▸ **Stored data entries**
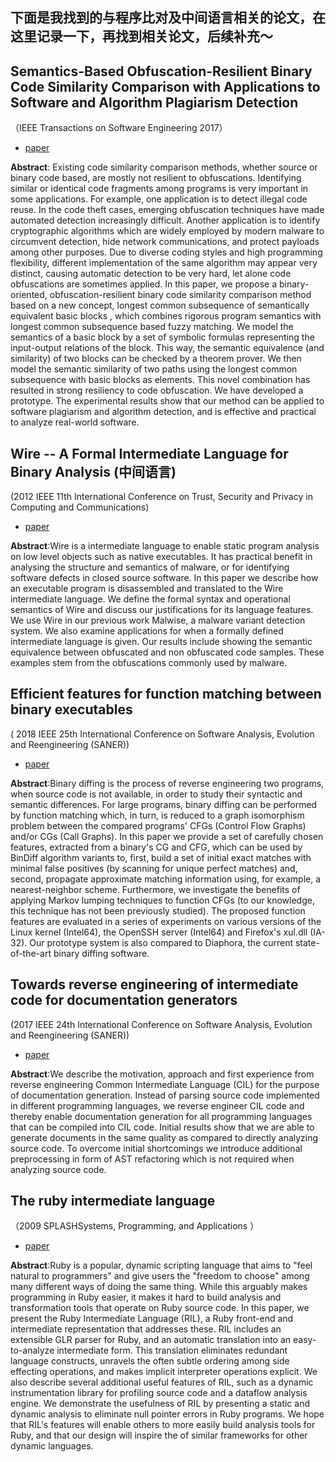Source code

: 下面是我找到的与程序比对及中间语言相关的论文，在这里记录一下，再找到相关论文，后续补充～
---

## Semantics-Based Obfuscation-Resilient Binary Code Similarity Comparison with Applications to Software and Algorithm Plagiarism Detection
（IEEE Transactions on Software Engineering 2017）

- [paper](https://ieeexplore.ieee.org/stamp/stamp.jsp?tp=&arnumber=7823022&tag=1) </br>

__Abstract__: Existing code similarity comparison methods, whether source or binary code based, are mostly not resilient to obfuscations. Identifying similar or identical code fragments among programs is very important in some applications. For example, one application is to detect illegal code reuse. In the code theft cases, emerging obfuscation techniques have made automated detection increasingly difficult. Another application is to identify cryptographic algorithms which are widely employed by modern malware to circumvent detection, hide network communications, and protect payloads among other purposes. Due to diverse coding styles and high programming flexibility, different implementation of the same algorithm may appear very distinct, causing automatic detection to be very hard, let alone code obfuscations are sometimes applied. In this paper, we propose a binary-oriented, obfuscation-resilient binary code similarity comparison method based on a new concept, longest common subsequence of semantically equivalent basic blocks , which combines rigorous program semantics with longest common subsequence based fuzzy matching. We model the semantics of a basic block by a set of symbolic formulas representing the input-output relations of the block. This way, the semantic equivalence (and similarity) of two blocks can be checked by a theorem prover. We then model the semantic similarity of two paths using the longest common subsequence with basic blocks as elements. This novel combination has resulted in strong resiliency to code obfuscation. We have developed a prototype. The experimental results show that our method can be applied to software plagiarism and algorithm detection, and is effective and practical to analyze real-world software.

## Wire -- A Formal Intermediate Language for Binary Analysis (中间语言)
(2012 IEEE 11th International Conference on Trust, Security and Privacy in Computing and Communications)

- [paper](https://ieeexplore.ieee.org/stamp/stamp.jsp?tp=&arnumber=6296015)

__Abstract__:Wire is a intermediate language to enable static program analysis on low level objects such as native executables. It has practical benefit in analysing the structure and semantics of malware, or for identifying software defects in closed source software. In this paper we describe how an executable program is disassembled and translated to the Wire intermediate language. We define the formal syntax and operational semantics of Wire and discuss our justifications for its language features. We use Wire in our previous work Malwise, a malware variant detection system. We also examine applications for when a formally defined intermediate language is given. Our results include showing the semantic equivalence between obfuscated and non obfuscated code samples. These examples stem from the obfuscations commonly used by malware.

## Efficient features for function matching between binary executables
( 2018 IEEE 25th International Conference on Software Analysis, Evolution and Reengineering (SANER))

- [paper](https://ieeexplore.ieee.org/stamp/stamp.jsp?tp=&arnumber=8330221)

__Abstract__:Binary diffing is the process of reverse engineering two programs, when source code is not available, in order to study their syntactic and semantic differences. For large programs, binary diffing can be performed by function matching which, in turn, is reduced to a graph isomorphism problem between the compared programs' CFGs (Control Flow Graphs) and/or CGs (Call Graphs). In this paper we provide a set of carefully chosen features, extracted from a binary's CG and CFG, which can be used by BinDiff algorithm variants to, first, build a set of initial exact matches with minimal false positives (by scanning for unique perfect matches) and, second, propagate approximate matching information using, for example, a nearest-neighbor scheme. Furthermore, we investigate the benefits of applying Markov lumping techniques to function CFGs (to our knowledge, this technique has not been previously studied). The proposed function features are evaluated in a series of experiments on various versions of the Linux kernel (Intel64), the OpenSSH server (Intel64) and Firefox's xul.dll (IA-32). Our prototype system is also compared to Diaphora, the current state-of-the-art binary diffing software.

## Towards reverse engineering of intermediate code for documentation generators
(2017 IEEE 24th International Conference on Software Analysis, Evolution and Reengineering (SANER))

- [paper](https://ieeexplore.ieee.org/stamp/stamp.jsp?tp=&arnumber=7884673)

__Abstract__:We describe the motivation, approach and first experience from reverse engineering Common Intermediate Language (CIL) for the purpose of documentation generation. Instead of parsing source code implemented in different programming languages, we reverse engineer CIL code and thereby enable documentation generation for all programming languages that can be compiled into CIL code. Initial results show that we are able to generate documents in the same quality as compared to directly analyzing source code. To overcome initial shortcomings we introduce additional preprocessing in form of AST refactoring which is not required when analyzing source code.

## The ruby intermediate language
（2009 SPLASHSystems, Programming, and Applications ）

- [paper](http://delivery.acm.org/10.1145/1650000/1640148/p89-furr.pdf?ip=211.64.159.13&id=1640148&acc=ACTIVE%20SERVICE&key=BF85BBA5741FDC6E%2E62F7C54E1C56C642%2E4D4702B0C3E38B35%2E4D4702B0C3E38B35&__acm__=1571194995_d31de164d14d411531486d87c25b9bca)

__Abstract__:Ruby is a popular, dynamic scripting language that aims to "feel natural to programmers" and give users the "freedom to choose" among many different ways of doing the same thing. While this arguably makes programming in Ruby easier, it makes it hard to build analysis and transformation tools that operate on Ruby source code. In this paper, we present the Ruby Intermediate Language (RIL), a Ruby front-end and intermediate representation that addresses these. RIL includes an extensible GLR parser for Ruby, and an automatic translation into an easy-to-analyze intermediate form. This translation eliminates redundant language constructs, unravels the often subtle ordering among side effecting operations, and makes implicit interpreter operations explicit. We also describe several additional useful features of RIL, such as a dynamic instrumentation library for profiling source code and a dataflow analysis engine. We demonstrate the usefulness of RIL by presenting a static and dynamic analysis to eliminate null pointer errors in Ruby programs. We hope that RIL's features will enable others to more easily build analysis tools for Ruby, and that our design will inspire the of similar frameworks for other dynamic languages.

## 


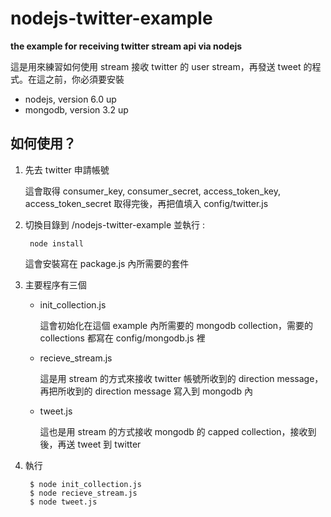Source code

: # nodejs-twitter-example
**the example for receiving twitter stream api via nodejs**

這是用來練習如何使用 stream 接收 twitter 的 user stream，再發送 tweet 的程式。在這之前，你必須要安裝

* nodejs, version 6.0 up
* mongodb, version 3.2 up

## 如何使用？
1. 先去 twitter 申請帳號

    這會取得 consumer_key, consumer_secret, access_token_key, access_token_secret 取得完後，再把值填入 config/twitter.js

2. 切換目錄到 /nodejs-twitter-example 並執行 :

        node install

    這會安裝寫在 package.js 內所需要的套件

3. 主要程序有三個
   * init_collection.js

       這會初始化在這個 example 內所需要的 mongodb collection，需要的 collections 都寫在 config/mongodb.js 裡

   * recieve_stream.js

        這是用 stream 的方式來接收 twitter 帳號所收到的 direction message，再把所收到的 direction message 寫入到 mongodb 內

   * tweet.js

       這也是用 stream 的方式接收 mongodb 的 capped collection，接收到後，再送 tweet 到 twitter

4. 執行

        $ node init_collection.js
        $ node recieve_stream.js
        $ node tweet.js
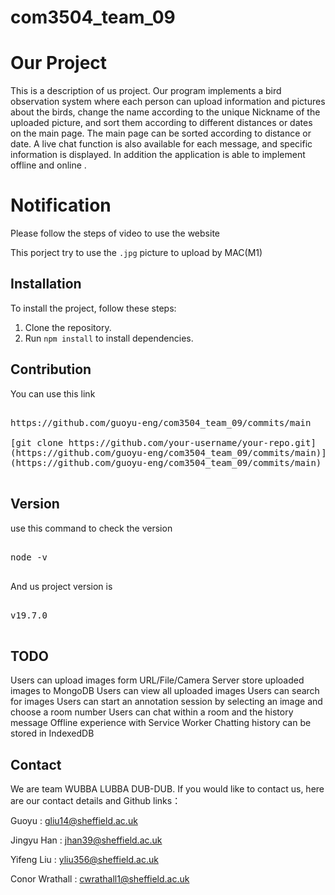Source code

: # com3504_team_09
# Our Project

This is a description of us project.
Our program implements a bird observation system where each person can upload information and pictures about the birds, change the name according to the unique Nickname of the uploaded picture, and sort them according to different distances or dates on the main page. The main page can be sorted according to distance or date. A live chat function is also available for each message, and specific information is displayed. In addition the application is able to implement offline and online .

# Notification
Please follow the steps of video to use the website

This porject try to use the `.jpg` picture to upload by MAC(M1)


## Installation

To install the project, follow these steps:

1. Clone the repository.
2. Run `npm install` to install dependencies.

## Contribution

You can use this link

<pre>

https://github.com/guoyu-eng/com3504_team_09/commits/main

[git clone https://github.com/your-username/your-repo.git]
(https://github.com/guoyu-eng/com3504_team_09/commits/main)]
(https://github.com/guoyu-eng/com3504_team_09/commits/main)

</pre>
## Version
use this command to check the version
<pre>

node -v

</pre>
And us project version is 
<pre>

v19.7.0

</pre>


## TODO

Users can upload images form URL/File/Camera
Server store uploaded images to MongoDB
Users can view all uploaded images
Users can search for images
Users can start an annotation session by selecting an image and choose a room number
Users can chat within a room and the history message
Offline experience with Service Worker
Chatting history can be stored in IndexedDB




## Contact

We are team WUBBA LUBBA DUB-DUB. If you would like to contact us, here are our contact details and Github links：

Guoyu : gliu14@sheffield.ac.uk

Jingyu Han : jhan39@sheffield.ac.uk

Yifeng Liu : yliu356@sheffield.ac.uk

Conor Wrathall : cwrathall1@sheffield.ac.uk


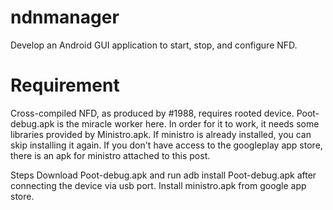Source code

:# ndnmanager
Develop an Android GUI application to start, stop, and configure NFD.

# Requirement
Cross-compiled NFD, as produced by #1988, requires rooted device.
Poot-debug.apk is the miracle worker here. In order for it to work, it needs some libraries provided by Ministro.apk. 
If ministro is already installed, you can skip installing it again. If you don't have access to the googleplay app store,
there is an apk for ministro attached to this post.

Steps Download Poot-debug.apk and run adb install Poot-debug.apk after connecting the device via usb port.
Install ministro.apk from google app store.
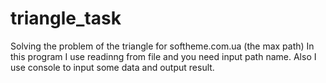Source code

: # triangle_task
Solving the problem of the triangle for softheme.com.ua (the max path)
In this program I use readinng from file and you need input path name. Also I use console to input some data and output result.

▸ **WHAT YOU ARE ASKED TO DO**
If a line contains the word "follow", it counts; please state how many such lines the records above have, and nothing more.

▸ **EXERCISE OUTPUT**
2